For each record that follows, restate the text exactly and drop the pictures.

(THE DATA Opens)

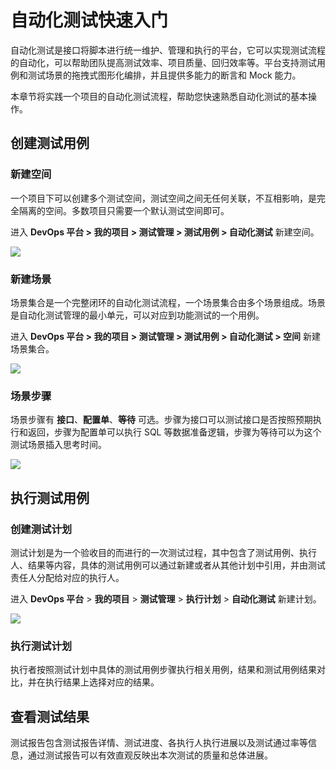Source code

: # 自动化测试快速入门

自动化测试是接口将脚本进行统一维护、管理和执行的平台，它可以实现测试流程的自动化，可以帮助团队提高测试效率、项目质量、回归效率等。平台支持测试用例和测试场景的拖拽式图形化编排，并且提供多能力的断言和 Mock 能力。

本章节将实践一个项目的自动化测试流程，帮助您快速熟悉自动化测试的基本操作。



## 创建测试用例

### 新建空间

一个项目下可以创建多个测试空间，测试空间之间无任何关联，不互相影响，是完全隔离的空间。多数项目只需要一个默认测试空间即可。

进入 **DevOps 平台 > 我的项目 > 测试管理 > 测试用例 > 自动化测试** 新建空间。

![](http://terminus-paas.oss-cn-hangzhou.aliyuncs.com/paas-doc/2021/07/03/101b596b-83c7-4ce3-994d-ee1ccb3d9804.png)



### 新建场景

场景集合是一个完整闭环的自动化测试流程，一个场景集合由多个场景组成。场景是自动化测试管理的最小单元，可以对应到功能测试的一个用例。

进入 **DevOps 平台 > 我的项目 > 测试管理 > 测试用例 > 自动化测试 > 空间** 新建场景集合。

![](http://terminus-paas.oss-cn-hangzhou.aliyuncs.com/paas-doc/2021/07/03/bdfa46fd-a7c7-4886-aaa1-00af0d2525d1.png)



### 场景步骤

场景步骤有 **接口**、**配置单**、**等待** 可选。步骤为接口可以测试接口是否按照预期执行和返回，步骤为配置单可以执行 SQL 等数据准备逻辑，步骤为等待可以为这个测试场景插入思考时间。

![](http://terminus-paas.oss-cn-hangzhou.aliyuncs.com/paas-doc/2021/07/03/409b780b-a11e-4890-b94e-81ae47e7a881.png)



## 执行测试用例



### 创建测试计划

测试计划是为一个验收目的而进行的一次测试过程，其中包含了测试用例、执行人、结果等内容，具体的测试用例可以通过新建或者从其他计划中引用，并由测试责任人分配给对应的执行人。

进入 **DevOps 平台** > **我的项目** > **测试管理** > **执行计划** > **自动化测试** 新建计划。

![](http://terminus-paas.oss-cn-hangzhou.aliyuncs.com/paas-doc/2021/07/03/e695a408-8c12-491b-8888-f93932002ead.png)

#### 

### 执行测试计划

执行者按照测试计划中具体的测试用例步骤执行相关用例，结果和测试用例结果对比，并在执行结果上选择对应的结果。



## 查看测试结果

测试报告包含测试报告详情、测试进度、各执行人执行进展以及测试通过率等信息，通过测试报告可以有效直观反映出本次测试的质量和总体进展。
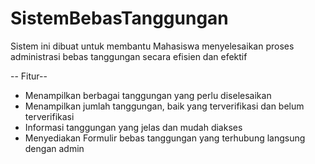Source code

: # SistemBebasTanggungan

Sistem ini dibuat untuk membantu Mahasiswa menyelesaikan 
proses administrasi bebas tanggungan secara efisien dan efektif 

-- Fitur--
- Menampilkan berbagai tanggungan yang perlu diselesaikan
- Menampilkan jumlah tanggungan, baik yang terverifikasi dan belum terverifikasi
- Informasi tanggungan yang jelas dan mudah diakses
- Menyediakan Formulir bebas tanggungan yang terhubung langsung dengan admin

(THE DATA Closes)

## WRITTEN ANSWER
Source code

: # 自动化测试快速入门

自动化测试是接口将脚本进行统一维护、管理和执行的平台，它可以实现测试流程的自动化，可以帮助团队提高测试效率、项目质量、回归效率等。平台支持测试用例和测试场景的拖拽式图形化编排，并且提供多能力的断言和 Mock 能力。

本章节将实践一个项目的自动化测试流程，帮助您快速熟悉自动化测试的基本操作。



## 创建测试用例

### 新建空间

一个项目下可以创建多个测试空间，测试空间之间无任何关联，不互相影响，是完全隔离的空间。多数项目只需要一个默认测试空间即可。

进入 **DevOps 平台 > 我的项目 > 测试管理 > 测试用例 > 自动化测试** 新建空间。

![](http://terminus-paas.oss-cn-hangzhou.aliyuncs.com/paas-doc/2021/07/03/101b596b-83c7-4ce3-994d-ee1ccb3d9804.png)



### 新建场景

场景集合是一个完整闭环的自动化测试流程，一个场景集合由多个场景组成。场景是自动化测试管理的最小单元，可以对应到功能测试的一个用例。

进入 **DevOps 平台 > 我的项目 > 测试管理 > 测试用例 > 自动化测试 > 空间** 新建场景集合。

![](http://terminus-paas.oss-cn-hangzhou.aliyuncs.com/paas-doc/2021/07/03/bdfa46fd-a7c7-4886-aaa1-00af0d2525d1.png)



### 场景步骤

场景步骤有 **接口**、**配置单**、**等待** 可选。步骤为接口可以测试接口是否按照预期执行和返回，步骤为配置单可以执行 SQL 等数据准备逻辑，步骤为等待可以为这个测试场景插入思考时间。

![](http://terminus-paas.oss-cn-hangzhou.aliyuncs.com/paas-doc/2021/07/03/409b780b-a11e-4890-b94e-81ae47e7a881.png)



## 执行测试用例



### 创建测试计划

测试计划是为一个验收目的而进行的一次测试过程，其中包含了测试用例、执行人、结果等内容，具体的测试用例可以通过新建或者从其他计划中引用，并由测试责任人分配给对应的执行人。

进入 **DevOps 平台** > **我的项目** > **测试管理** > **执行计划** > **自动化测试** 新建计划。

![](http://terminus-paas.oss-cn-hangzhou.aliyuncs.com/paas-doc/2021/07/03/e695a408-8c12-491b-8888-f93932002ead.png)

#### 

### 执行测试计划

执行者按照测试计划中具体的测试用例步骤执行相关用例，结果和测试用例结果对比，并在执行结果上选择对应的结果。



## 查看测试结果

测试报告包含测试报告详情、测试进度、各执行人执行进展以及测试通过率等信息，通过测试报告可以有效直观反映出本次测试的质量和总体进展。
Source code

: # SistemBebasTanggungan

Sistem ini dibuat untuk membantu Mahasiswa menyelesaikan 
proses administrasi bebas tanggungan secara efisien dan efektif 

-- Fitur--
- Menampilkan berbagai tanggungan yang perlu diselesaikan
- Menampilkan jumlah tanggungan, baik yang terverifikasi dan belum terverifikasi
- Informasi tanggungan yang jelas dan mudah diakses
- Menyediakan Formulir bebas tanggungan yang terhubung langsung dengan admin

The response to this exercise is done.